It is known from US patent 4, 244, 706 a gasification process where both gaseous and solid products from the gasification are simultaneously cooled by direct heat exchange with water in a char cooling device. Thus cooled product gas and vaporized water are separated from the solids and further cooled in order to condensate water and organic materials such as phenols and other aromatics, which are to be recycled. Cooling is accomplished by indirect heat transfer in a heat exchanger. The cooled condensate is mixed with fresh make-up water and thereafter mixed with coal in a mixing tank. The resulting mixture is preheated before being introduced into the gasifier.

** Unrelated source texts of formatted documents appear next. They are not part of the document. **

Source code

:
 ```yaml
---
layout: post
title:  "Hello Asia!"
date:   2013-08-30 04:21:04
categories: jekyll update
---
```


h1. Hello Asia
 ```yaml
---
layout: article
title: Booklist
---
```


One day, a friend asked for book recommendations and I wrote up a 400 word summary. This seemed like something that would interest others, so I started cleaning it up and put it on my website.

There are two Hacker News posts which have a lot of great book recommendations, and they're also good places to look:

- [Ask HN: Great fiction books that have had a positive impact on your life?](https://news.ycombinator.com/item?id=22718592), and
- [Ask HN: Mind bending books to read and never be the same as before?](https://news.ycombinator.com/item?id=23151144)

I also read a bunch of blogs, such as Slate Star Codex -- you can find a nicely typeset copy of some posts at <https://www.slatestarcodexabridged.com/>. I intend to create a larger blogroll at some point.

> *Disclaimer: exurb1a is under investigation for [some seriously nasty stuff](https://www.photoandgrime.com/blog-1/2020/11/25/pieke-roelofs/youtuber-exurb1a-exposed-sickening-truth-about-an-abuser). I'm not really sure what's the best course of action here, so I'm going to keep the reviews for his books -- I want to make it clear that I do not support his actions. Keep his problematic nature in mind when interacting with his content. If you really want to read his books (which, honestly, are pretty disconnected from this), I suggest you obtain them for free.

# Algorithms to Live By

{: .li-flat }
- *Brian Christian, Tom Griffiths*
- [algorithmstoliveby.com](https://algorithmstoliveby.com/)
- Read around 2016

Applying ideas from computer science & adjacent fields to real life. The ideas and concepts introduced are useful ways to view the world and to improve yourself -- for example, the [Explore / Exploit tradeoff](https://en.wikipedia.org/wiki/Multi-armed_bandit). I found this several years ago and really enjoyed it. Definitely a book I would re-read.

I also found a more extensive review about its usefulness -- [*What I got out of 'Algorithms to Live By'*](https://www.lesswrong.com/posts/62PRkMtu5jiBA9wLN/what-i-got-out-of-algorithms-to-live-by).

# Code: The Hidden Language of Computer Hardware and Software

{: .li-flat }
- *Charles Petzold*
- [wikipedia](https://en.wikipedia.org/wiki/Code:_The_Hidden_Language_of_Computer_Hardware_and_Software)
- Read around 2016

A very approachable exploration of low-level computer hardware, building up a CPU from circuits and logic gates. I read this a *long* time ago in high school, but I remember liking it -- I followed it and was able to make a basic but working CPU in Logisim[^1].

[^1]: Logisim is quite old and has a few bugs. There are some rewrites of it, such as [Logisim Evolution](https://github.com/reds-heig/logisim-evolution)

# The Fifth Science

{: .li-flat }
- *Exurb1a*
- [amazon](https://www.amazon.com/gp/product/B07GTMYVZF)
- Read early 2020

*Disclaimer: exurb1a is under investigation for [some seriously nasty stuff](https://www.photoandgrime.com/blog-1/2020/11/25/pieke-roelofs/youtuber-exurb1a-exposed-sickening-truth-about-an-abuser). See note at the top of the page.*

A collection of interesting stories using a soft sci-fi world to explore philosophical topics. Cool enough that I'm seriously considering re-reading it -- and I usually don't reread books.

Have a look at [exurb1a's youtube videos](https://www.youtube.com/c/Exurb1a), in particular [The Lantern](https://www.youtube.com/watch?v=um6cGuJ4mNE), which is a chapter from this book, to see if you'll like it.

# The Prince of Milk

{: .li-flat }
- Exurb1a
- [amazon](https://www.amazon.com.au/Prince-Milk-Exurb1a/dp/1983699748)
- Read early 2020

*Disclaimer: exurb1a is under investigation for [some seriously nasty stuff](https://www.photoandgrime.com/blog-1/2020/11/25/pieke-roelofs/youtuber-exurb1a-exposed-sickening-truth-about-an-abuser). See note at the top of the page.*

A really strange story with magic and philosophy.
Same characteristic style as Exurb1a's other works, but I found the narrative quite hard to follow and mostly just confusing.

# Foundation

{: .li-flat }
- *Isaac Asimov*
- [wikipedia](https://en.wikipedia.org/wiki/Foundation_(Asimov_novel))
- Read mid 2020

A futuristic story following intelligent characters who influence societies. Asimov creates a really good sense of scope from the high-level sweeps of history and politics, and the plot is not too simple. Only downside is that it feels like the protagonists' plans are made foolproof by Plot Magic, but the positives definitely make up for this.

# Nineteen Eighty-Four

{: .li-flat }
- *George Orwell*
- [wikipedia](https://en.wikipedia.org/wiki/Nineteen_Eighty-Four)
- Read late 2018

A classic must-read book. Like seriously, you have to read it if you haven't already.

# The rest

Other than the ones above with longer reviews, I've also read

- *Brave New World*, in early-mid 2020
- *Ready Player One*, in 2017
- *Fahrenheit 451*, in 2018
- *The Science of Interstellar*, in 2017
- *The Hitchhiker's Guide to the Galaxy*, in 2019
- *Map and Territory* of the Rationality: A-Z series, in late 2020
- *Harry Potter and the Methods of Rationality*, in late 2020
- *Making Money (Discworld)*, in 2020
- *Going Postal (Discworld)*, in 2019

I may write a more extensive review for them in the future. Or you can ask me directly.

It is known through US patent 4, 111, 158 a method to cool bed material discharged from a fluidized bed reactor in order to control the bed temperature in the fluidized bed reactor. The bed material is discharged from the reactor into a heat exchanger where the material is cooled indirectly. The cooled bed material is thereafter recycled into the fluidized bed reactor.

The solids required for gasification and combustion processes have to be fed undisturbed into the combustion chamber and in such a manner that the various substances are distributed as evenly as possible over the cross sectional area of the entire combustion chamber. Feeding of dry, fine material, for example, into a pressurized combustion chamber calls for rather complicated equipment. Conveyance of dry material in the pipework prior to feeding it into the combustion chamber is both energy-consuming and difficult. For example, transfer of line coal causes dusting and the fine coal itself is clearly explosive.

To avoid the above-mentioned drawbacks, moistening of coal prior to feeding thereof into the combustion chamber has been suggested. Finnish patent application 865217 discloses a method of mixing water with slack. Water is mixed with the slack to such an extent as to form a pumpable mass. This coal paste can be pumped with a pump without any additional treatment directly to the combustion stage.

An object of the present invention is to provide a method of recovering heat from solids discharges from hot processes, which methods is superior in terms of the heat recovery to the methods described above. Another object of the invention is to provide an advantageous method of bringing the discharged solids into a form suitable for further treatment.

A still further object of the present invention is to provide an improved method of treating the feed material of the gasification or combustion process prior to feeding such feed material to a combustion or gasification reactor.

To gain the objects described above, the method of the invention, in which heat is recovered from hot solids separated from hot processes, includes following steps

  • solid feed material, such as solid fuel or additive for the process, and fluidizing gas, such as air is fed into the the combustion chamber,
  • process gas formed in the combustion chamber is discharged from the upper part of the combustion chamber and
  • hot solid material, such as ash formed in the combustion chamber or other solid bed material being fluidized in the combustion chamber is
    • discharged from the bottom part of the combustion chamber, through discharge means or
    • separated from process gas and discharged from the process in a hot gas cleaning means,
    and conducted via a channel into a heat exchanger, where the hot solid material is brought into indirect heat exchange contact with water flowing through a conduit in the heat exchanger for transferring heat from the hot solid material into the water, thereby providing hot water,
  • hot water, thus formed in indirect heat exchange contact with substantially only discharged hot solid material, is conveyed uncooled from the heat exchanger through a conduit into a mixing chamber and mixed with solid feed material in the mixing chamber;
  • the solid feed material is simultaneously heated and moistened by mixing in with the hot water in the mixing chamber and
  • the heated and moistened solid feed material is conveyed from the mixing chamber through a conduit into the combustion chamber.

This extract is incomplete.